INSTRUCTIONS FOR THE TASK: The result should be a faithful copy of every entry below, with the pictures left out.
■ ■ ■ ■ ■ ■ ■
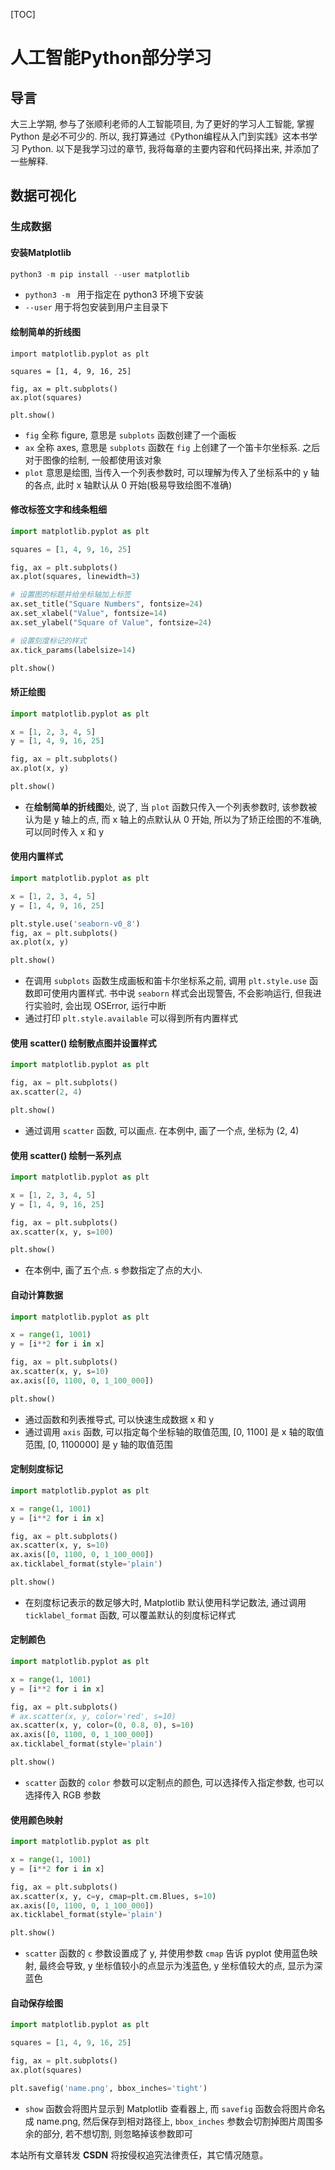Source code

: [TOC]

# 人工智能Python部分学习

## 导言
大三上学期, 参与了张顺利老师的人工智能项目, 为了更好的学习人工智能, 掌握 Python 是必不可少的. 所以, 我打算通过《Python编程从入门到实践》这本书学习 Python. 以下是我学习过的章节, 我将每章的主要内容和代码择出来, 并添加了一些解释.

## 数据可视化

### 生成数据

#### 安装Matplotlib

```python
python3 -m pip install --user matplotlib
```

- `python3 -m ` 用于指定在 python3 环境下安装
- `--user` 用于将包安装到用户主目录下

#### 绘制简单的折线图

```pyth
import matplotlib.pyplot as plt

squares = [1, 4, 9, 16, 25]

fig, ax = plt.subplots()
ax.plot(squares)

plt.show()
```

- `fig` 全称 figure, 意思是 `subplots` 函数创建了一个画板 
- `ax` 全称 axes, 意思是 `subplots` 函数在 `fig` 上创建了一个笛卡尔坐标系. 之后对于图像的绘制, 一般都使用该对象
- `plot` 意思是绘图, 当传入一个列表参数时, 可以理解为传入了坐标系中的 y 轴的各点, 此时 x 轴默认从 0 开始(极易导致绘图不准确)

#### 修改标签文字和线条粗细

```python
import matplotlib.pyplot as plt

squares = [1, 4, 9, 16, 25]

fig, ax = plt.subplots()
ax.plot(squares, linewidth=3)

# 设置图的标题并给坐标轴加上标签
ax.set_title("Square Numbers", fontsize=24)
ax.set_xlabel("Value", fontsize=14)
ax.set_ylabel("Square of Value", fontsize=24)

# 设置刻度标记的样式
ax.tick_params(labelsize=14)

plt.show()
```

#### 矫正绘图

```python
import matplotlib.pyplot as plt

x = [1, 2, 3, 4, 5]
y = [1, 4, 9, 16, 25]

fig, ax = plt.subplots()
ax.plot(x, y)

plt.show()
```

- 在**绘制简单的折线图**处, 说了, 当 `plot` 函数只传入一个列表参数时, 该参数被认为是 y 轴上的点, 而 x 轴上的点默认从 0 开始, 所以为了矫正绘图的不准确, 可以同时传入 x 和 y

#### 使用内置样式

```python
import matplotlib.pyplot as plt

x = [1, 2, 3, 4, 5]
y = [1, 4, 9, 16, 25]

plt.style.use('seaborn-v0_8')
fig, ax = plt.subplots()
ax.plot(x, y)

plt.show()
```

- 在调用 `subplots` 函数生成画板和笛卡尔坐标系之前, 调用 `plt.style.use` 函数即可使用内置样式. 书中说 `seaborn` 样式会出现警告, 不会影响运行, 但我进行实验时, 会出现 OSError, 运行中断
- 通过打印 `plt.style.available` 可以得到所有内置样式

#### 使用 scatter() 绘制散点图并设置样式

```python
import matplotlib.pyplot as plt

fig, ax = plt.subplots()
ax.scatter(2, 4)

plt.show()
```

- 通过调用 `scatter` 函数, 可以画点. 在本例中, 画了一个点, 坐标为 (2, 4)

#### 使用 scatter() 绘制一系列点

```python
import matplotlib.pyplot as plt

x = [1, 2, 3, 4, 5]
y = [1, 4, 9, 16, 25]

fig, ax = plt.subplots()
ax.scatter(x, y, s=100)

plt.show()
```

- 在本例中, 画了五个点. s 参数指定了点的大小.

#### 自动计算数据

```python
import matplotlib.pyplot as plt

x = range(1, 1001)
y = [i**2 for i in x]

fig, ax = plt.subplots()
ax.scatter(x, y, s=10)
ax.axis([0, 1100, 0, 1_100_000])

plt.show()
```

-  通过函数和列表推导式, 可以快速生成数据 x 和 y
- 通过调用 `axis` 函数, 可以指定每个坐标轴的取值范围, [0, 1100] 是 x 轴的取值范围, [0, 1100000] 是 y 轴的取值范围

#### 定制刻度标记

```python
import matplotlib.pyplot as plt

x = range(1, 1001)
y = [i**2 for i in x]

fig, ax = plt.subplots()
ax.scatter(x, y, s=10)
ax.axis([0, 1100, 0, 1_100_000])
ax.ticklabel_format(style='plain')

plt.show()
```

- 在刻度标记表示的数足够大时, Matplotlib 默认使用科学记数法, 通过调用 `ticklabel_format` 函数, 可以覆盖默认的刻度标记样式

#### 定制颜色

```python
import matplotlib.pyplot as plt

x = range(1, 1001)
y = [i**2 for i in x]

fig, ax = plt.subplots()
# ax.scatter(x, y, color='red', s=10)
ax.scatter(x, y, color=(0, 0.8, 0), s=10)
ax.axis([0, 1100, 0, 1_100_000])
ax.ticklabel_format(style='plain')

plt.show()
```

- `scatter` 函数的 `color` 参数可以定制点的颜色, 可以选择传入指定参数, 也可以选择传入 RGB 参数

#### 使用颜色映射

```python
import matplotlib.pyplot as plt

x = range(1, 1001)
y = [i**2 for i in x]

fig, ax = plt.subplots()
ax.scatter(x, y, c=y, cmap=plt.cm.Blues, s=10)
ax.axis([0, 1100, 0, 1_100_000])
ax.ticklabel_format(style='plain')

plt.show()
```

- `scatter` 函数的 `c` 参数设置成了 y, 并使用参数 `cmap` 告诉 pyplot 使用蓝色映射, 最终会导致, y 坐标值较小的点显示为浅蓝色, y 坐标值较大的点, 显示为深蓝色 

#### 自动保存绘图

```python
import matplotlib.pyplot as plt

squares = [1, 4, 9, 16, 25]

fig, ax = plt.subplots()
ax.plot(squares)

plt.savefig('name.png', bbox_inches='tight')
```

- `show` 函数会将图片显示到 Matplotlib 查看器上, 而 `savefig` 函数会将图片命名成 name.png, 然后保存到相对路径上, `bbox_inches` 参数会切割掉图片周围多余的部分, 若不想切割, 则忽略掉该参数即可

<script src="https://giscus.app/client.js"
        data-repo="wynhelloworld/blog-comments"
        data-repo-id="R_kgDOKruZpg"
        data-category="Announcements"
        data-category-id="DIC_kwDOKruZps4Ca2L0"
        data-mapping="url"
        data-strict="0"
        data-reactions-enabled="1"
        data-emit-metadata="0"
        data-input-position="bottom"
        data-theme="preferred_color_scheme"
        data-lang="zh-CN"
        crossorigin="anonymous"
        async>
</script>

本站所有文章转发 **CSDN** 将按侵权追究法律责任，其它情况随意。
■ ■ ■ ■ ■ ■ ■
EXERCISE ANSWER:
Source code

: [TOC]

# 人工智能Python部分学习

## 导言
大三上学期, 参与了张顺利老师的人工智能项目, 为了更好的学习人工智能, 掌握 Python 是必不可少的. 所以, 我打算通过《Python编程从入门到实践》这本书学习 Python. 以下是我学习过的章节, 我将每章的主要内容和代码择出来, 并添加了一些解释.

## 数据可视化

### 生成数据

#### 安装Matplotlib

```python
python3 -m pip install --user matplotlib
```

- `python3 -m ` 用于指定在 python3 环境下安装
- `--user` 用于将包安装到用户主目录下

#### 绘制简单的折线图

```pyth
import matplotlib.pyplot as plt

squares = [1, 4, 9, 16, 25]

fig, ax = plt.subplots()
ax.plot(squares)

plt.show()
```

- `fig` 全称 figure, 意思是 `subplots` 函数创建了一个画板 
- `ax` 全称 axes, 意思是 `subplots` 函数在 `fig` 上创建了一个笛卡尔坐标系. 之后对于图像的绘制, 一般都使用该对象
- `plot` 意思是绘图, 当传入一个列表参数时, 可以理解为传入了坐标系中的 y 轴的各点, 此时 x 轴默认从 0 开始(极易导致绘图不准确)

#### 修改标签文字和线条粗细

```python
import matplotlib.pyplot as plt

squares = [1, 4, 9, 16, 25]

fig, ax = plt.subplots()
ax.plot(squares, linewidth=3)

# 设置图的标题并给坐标轴加上标签
ax.set_title("Square Numbers", fontsize=24)
ax.set_xlabel("Value", fontsize=14)
ax.set_ylabel("Square of Value", fontsize=24)

# 设置刻度标记的样式
ax.tick_params(labelsize=14)

plt.show()
```

#### 矫正绘图

```python
import matplotlib.pyplot as plt

x = [1, 2, 3, 4, 5]
y = [1, 4, 9, 16, 25]

fig, ax = plt.subplots()
ax.plot(x, y)

plt.show()
```

- 在**绘制简单的折线图**处, 说了, 当 `plot` 函数只传入一个列表参数时, 该参数被认为是 y 轴上的点, 而 x 轴上的点默认从 0 开始, 所以为了矫正绘图的不准确, 可以同时传入 x 和 y

#### 使用内置样式

```python
import matplotlib.pyplot as plt

x = [1, 2, 3, 4, 5]
y = [1, 4, 9, 16, 25]

plt.style.use('seaborn-v0_8')
fig, ax = plt.subplots()
ax.plot(x, y)

plt.show()
```

- 在调用 `subplots` 函数生成画板和笛卡尔坐标系之前, 调用 `plt.style.use` 函数即可使用内置样式. 书中说 `seaborn` 样式会出现警告, 不会影响运行, 但我进行实验时, 会出现 OSError, 运行中断
- 通过打印 `plt.style.available` 可以得到所有内置样式

#### 使用 scatter() 绘制散点图并设置样式

```python
import matplotlib.pyplot as plt

fig, ax = plt.subplots()
ax.scatter(2, 4)

plt.show()
```

- 通过调用 `scatter` 函数, 可以画点. 在本例中, 画了一个点, 坐标为 (2, 4)

#### 使用 scatter() 绘制一系列点

```python
import matplotlib.pyplot as plt

x = [1, 2, 3, 4, 5]
y = [1, 4, 9, 16, 25]

fig, ax = plt.subplots()
ax.scatter(x, y, s=100)

plt.show()
```

- 在本例中, 画了五个点. s 参数指定了点的大小.

#### 自动计算数据

```python
import matplotlib.pyplot as plt

x = range(1, 1001)
y = [i**2 for i in x]

fig, ax = plt.subplots()
ax.scatter(x, y, s=10)
ax.axis([0, 1100, 0, 1_100_000])

plt.show()
```

-  通过函数和列表推导式, 可以快速生成数据 x 和 y
- 通过调用 `axis` 函数, 可以指定每个坐标轴的取值范围, [0, 1100] 是 x 轴的取值范围, [0, 1100000] 是 y 轴的取值范围

#### 定制刻度标记

```python
import matplotlib.pyplot as plt

x = range(1, 1001)
y = [i**2 for i in x]

fig, ax = plt.subplots()
ax.scatter(x, y, s=10)
ax.axis([0, 1100, 0, 1_100_000])
ax.ticklabel_format(style='plain')

plt.show()
```

- 在刻度标记表示的数足够大时, Matplotlib 默认使用科学记数法, 通过调用 `ticklabel_format` 函数, 可以覆盖默认的刻度标记样式

#### 定制颜色

```python
import matplotlib.pyplot as plt

x = range(1, 1001)
y = [i**2 for i in x]

fig, ax = plt.subplots()
# ax.scatter(x, y, color='red', s=10)
ax.scatter(x, y, color=(0, 0.8, 0), s=10)
ax.axis([0, 1100, 0, 1_100_000])
ax.ticklabel_format(style='plain')

plt.show()
```

- `scatter` 函数的 `color` 参数可以定制点的颜色, 可以选择传入指定参数, 也可以选择传入 RGB 参数

#### 使用颜色映射

```python
import matplotlib.pyplot as plt

x = range(1, 1001)
y = [i**2 for i in x]

fig, ax = plt.subplots()
ax.scatter(x, y, c=y, cmap=plt.cm.Blues, s=10)
ax.axis([0, 1100, 0, 1_100_000])
ax.ticklabel_format(style='plain')

plt.show()
```

- `scatter` 函数的 `c` 参数设置成了 y, 并使用参数 `cmap` 告诉 pyplot 使用蓝色映射, 最终会导致, y 坐标值较小的点显示为浅蓝色, y 坐标值较大的点, 显示为深蓝色 

#### 自动保存绘图

```python
import matplotlib.pyplot as plt

squares = [1, 4, 9, 16, 25]

fig, ax = plt.subplots()
ax.plot(squares)

plt.savefig('name.png', bbox_inches='tight')
```

- `show` 函数会将图片显示到 Matplotlib 查看器上, 而 `savefig` 函数会将图片命名成 name.png, 然后保存到相对路径上, `bbox_inches` 参数会切割掉图片周围多余的部分, 若不想切割, 则忽略掉该参数即可

<script src="https://giscus.app/client.js"
        data-repo="wynhelloworld/blog-comments"
        data-repo-id="R_kgDOKruZpg"
        data-category="Announcements"
        data-category-id="DIC_kwDOKruZps4Ca2L0"
        data-mapping="url"
        data-strict="0"
        data-reactions-enabled="1"
        data-emit-metadata="0"
        data-input-position="bottom"
        data-theme="preferred_color_scheme"
        data-lang="zh-CN"
        crossorigin="anonymous"
        async>
</script>

本站所有文章转发 **CSDN** 将按侵权追究法律责任，其它情况随意。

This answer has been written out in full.